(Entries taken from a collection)
Content starts

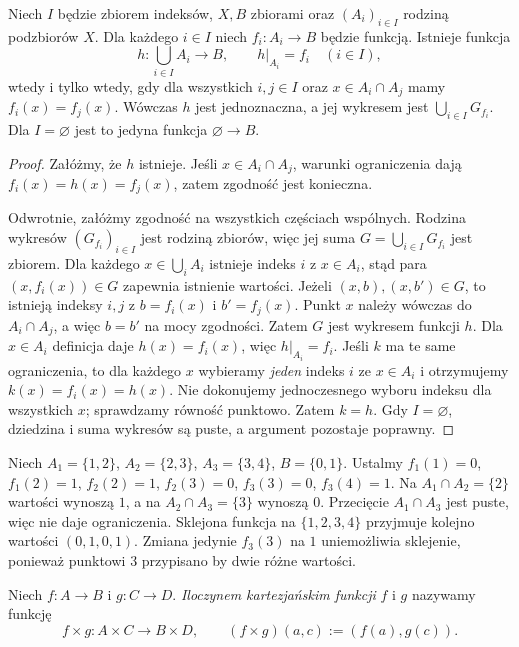 \begin{twierdzenie}
\label{thm:gluing-family-xliv}
Niech $I$ będzie zbiorem indeksów, $X,B$ zbiorami oraz
$(A_i)_{i\in I}$ rodziną podzbiorów $X$. Dla każdego $i\in I$
niech $f_i:A_i\to B$ będzie funkcją. Istnieje funkcja
\[
 h:\bigcup_{i\in I} A_i\longrightarrow B,
 \qquad h|_{A_i}=f_i\quad(i\in I),
\]
wtedy i tylko wtedy, gdy dla wszystkich $i,j\in I$ oraz
$x\in A_i\cap A_j$ mamy $f_i(x)=f_j(x)$.
Wówczas $h$ jest jednoznaczna, a jej wykresem jest
$\bigcup_{i\in I}G_{f_i}$. Dla $I=\varnothing$ jest to
jedyna funkcja $\varnothing\to B$.
\end{twierdzenie}
\begin{proof}
Załóżmy, że $h$ istnieje. Jeśli $x\in A_i\cap A_j$,
warunki ograniczenia dają $f_i(x)=h(x)=f_j(x)$,
zatem zgodność jest konieczna.

Odwrotnie, załóżmy zgodność na wszystkich częściach wspólnych.
Rodzina wykresów $(G_{f_i})_{i\in I}$ jest rodziną zbiorów,
więc jej suma $G=\bigcup_{i\in I}G_{f_i}$ jest zbiorem.
Dla każdego $x\in\bigcup_i A_i$ istnieje indeks $i$
z $x\in A_i$, stąd para $(x,f_i(x))\in G$ zapewnia istnienie
wartości. Jeżeli $(x,b),(x,b')\in G$, to istnieją indeksy
$i,j$ z $b=f_i(x)$ i $b'=f_j(x)$. Punkt $x$ należy
wówczas do $A_i\cap A_j$, a więc $b=b'$ na mocy zgodności.
Zatem $G$ jest wykresem funkcji $h$.
Dla $x\in A_i$ definicja daje $h(x)=f_i(x)$,
więc $h|_{A_i}=f_i$. Jeśli $k$ ma te same ograniczenia,
to dla każdego $x$ wybieramy \emph{jeden} indeks $i$
ze $x\in A_i$ i otrzymujemy $k(x)=f_i(x)=h(x)$.
Nie dokonujemy jednoczesnego wyboru indeksu dla wszystkich $x$;
sprawdzamy równość punktowo. Zatem $k=h$.
Gdy $I=\varnothing$, dziedzina i suma wykresów są puste,
a argument pozostaje poprawny.
\end{proof}
\begin{przyklad}
Niech $A_1=\{1,2\}$, $A_2=\{2,3\}$, $A_3=\{3,4\}$,
$B=\{0,1\}$. Ustalmy
$f_1(1)=0$, $f_1(2)=1$,
$f_2(2)=1$, $f_2(3)=0$,
$f_3(3)=0$, $f_3(4)=1$.
Na $A_1\cap A_2=\{2\}$ wartości wynoszą $1$,
a na $A_2\cap A_3=\{3\}$ wynoszą $0$.
Przecięcie $A_1\cap A_3$ jest puste, więc nie daje
ograniczenia. Sklejona funkcja na $\{1,2,3,4\}$
przyjmuje kolejno wartości $(0,1,0,1)$.
Zmiana jedynie $f_3(3)$ na $1$ uniemożliwia sklejenie,
ponieważ punktowi $3$ przypisano by dwie różne wartości.
\end{przyklad}

\begin{definicja}\label{def:cartesian-product-functions}
Niech $f:A\to B$ i $g:C\to D$. \emph{Iloczynem kartezjańskim funkcji}
$f$ i $g$ nazywamy funkcję
\[
 f\times g:A\times C\to B\times D,
 \qquad
 (f\times g)(a,c):=(f(a),g(c)).
\]
\end{definicja}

Content ends

> _Task to complete_: Write every entry out again exactly, dropping the pictures.

> _Answer to the exercise_:
 \begin{twierdzenie}
\label{thm:gluing-family-xliv}
Niech $I$ będzie zbiorem indeksów, $X,B$ zbiorami oraz
$(A_i)_{i\in I}$ rodziną podzbiorów $X$. Dla każdego $i\in I$
niech $f_i:A_i\to B$ będzie funkcją. Istnieje funkcja
\[
 h:\bigcup_{i\in I} A_i\longrightarrow B,
 \qquad h|_{A_i}=f_i\quad(i\in I),
\]
wtedy i tylko wtedy, gdy dla wszystkich $i,j\in I$ oraz
$x\in A_i\cap A_j$ mamy $f_i(x)=f_j(x)$.
Wówczas $h$ jest jednoznaczna, a jej wykresem jest
$\bigcup_{i\in I}G_{f_i}$. Dla $I=\varnothing$ jest to
jedyna funkcja $\varnothing\to B$.
\end{twierdzenie}
\begin{proof}
Załóżmy, że $h$ istnieje. Jeśli $x\in A_i\cap A_j$,
warunki ograniczenia dają $f_i(x)=h(x)=f_j(x)$,
zatem zgodność jest konieczna.

Odwrotnie, załóżmy zgodność na wszystkich częściach wspólnych.
Rodzina wykresów $(G_{f_i})_{i\in I}$ jest rodziną zbiorów,
więc jej suma $G=\bigcup_{i\in I}G_{f_i}$ jest zbiorem.
Dla każdego $x\in\bigcup_i A_i$ istnieje indeks $i$
z $x\in A_i$, stąd para $(x,f_i(x))\in G$ zapewnia istnienie
wartości. Jeżeli $(x,b),(x,b')\in G$, to istnieją indeksy
$i,j$ z $b=f_i(x)$ i $b'=f_j(x)$. Punkt $x$ należy
wówczas do $A_i\cap A_j$, a więc $b=b'$ na mocy zgodności.
Zatem $G$ jest wykresem funkcji $h$.
Dla $x\in A_i$ definicja daje $h(x)=f_i(x)$,
więc $h|_{A_i}=f_i$. Jeśli $k$ ma te same ograniczenia,
to dla każdego $x$ wybieramy \emph{jeden} indeks $i$
ze $x\in A_i$ i otrzymujemy $k(x)=f_i(x)=h(x)$.
Nie dokonujemy jednoczesnego wyboru indeksu dla wszystkich $x$;
sprawdzamy równość punktowo. Zatem $k=h$.
Gdy $I=\varnothing$, dziedzina i suma wykresów są puste,
a argument pozostaje poprawny.
\end{proof}
\begin{przyklad}
Niech $A_1=\{1,2\}$, $A_2=\{2,3\}$, $A_3=\{3,4\}$,
$B=\{0,1\}$. Ustalmy
$f_1(1)=0$, $f_1(2)=1$,
$f_2(2)=1$, $f_2(3)=0$,
$f_3(3)=0$, $f_3(4)=1$.
Na $A_1\cap A_2=\{2\}$ wartości wynoszą $1$,
a na $A_2\cap A_3=\{3\}$ wynoszą $0$.
Przecięcie $A_1\cap A_3$ jest puste, więc nie daje
ograniczenia. Sklejona funkcja na $\{1,2,3,4\}$
przyjmuje kolejno wartości $(0,1,0,1)$.
Zmiana jedynie $f_3(3)$ na $1$ uniemożliwia sklejenie,
ponieważ punktowi $3$ przypisano by dwie różne wartości.
\end{przyklad}

\begin{definicja}\label{def:cartesian-product-functions}
Niech $f:A\to B$ i $g:C\to D$. \emph{Iloczynem kartezjańskim funkcji}
$f$ i $g$ nazywamy funkcję
\[
 f\times g:A\times C\to B\times D,
 \qquad
 (f\times g)(a,c):=(f(a),g(c)).
\]
\end{definicja}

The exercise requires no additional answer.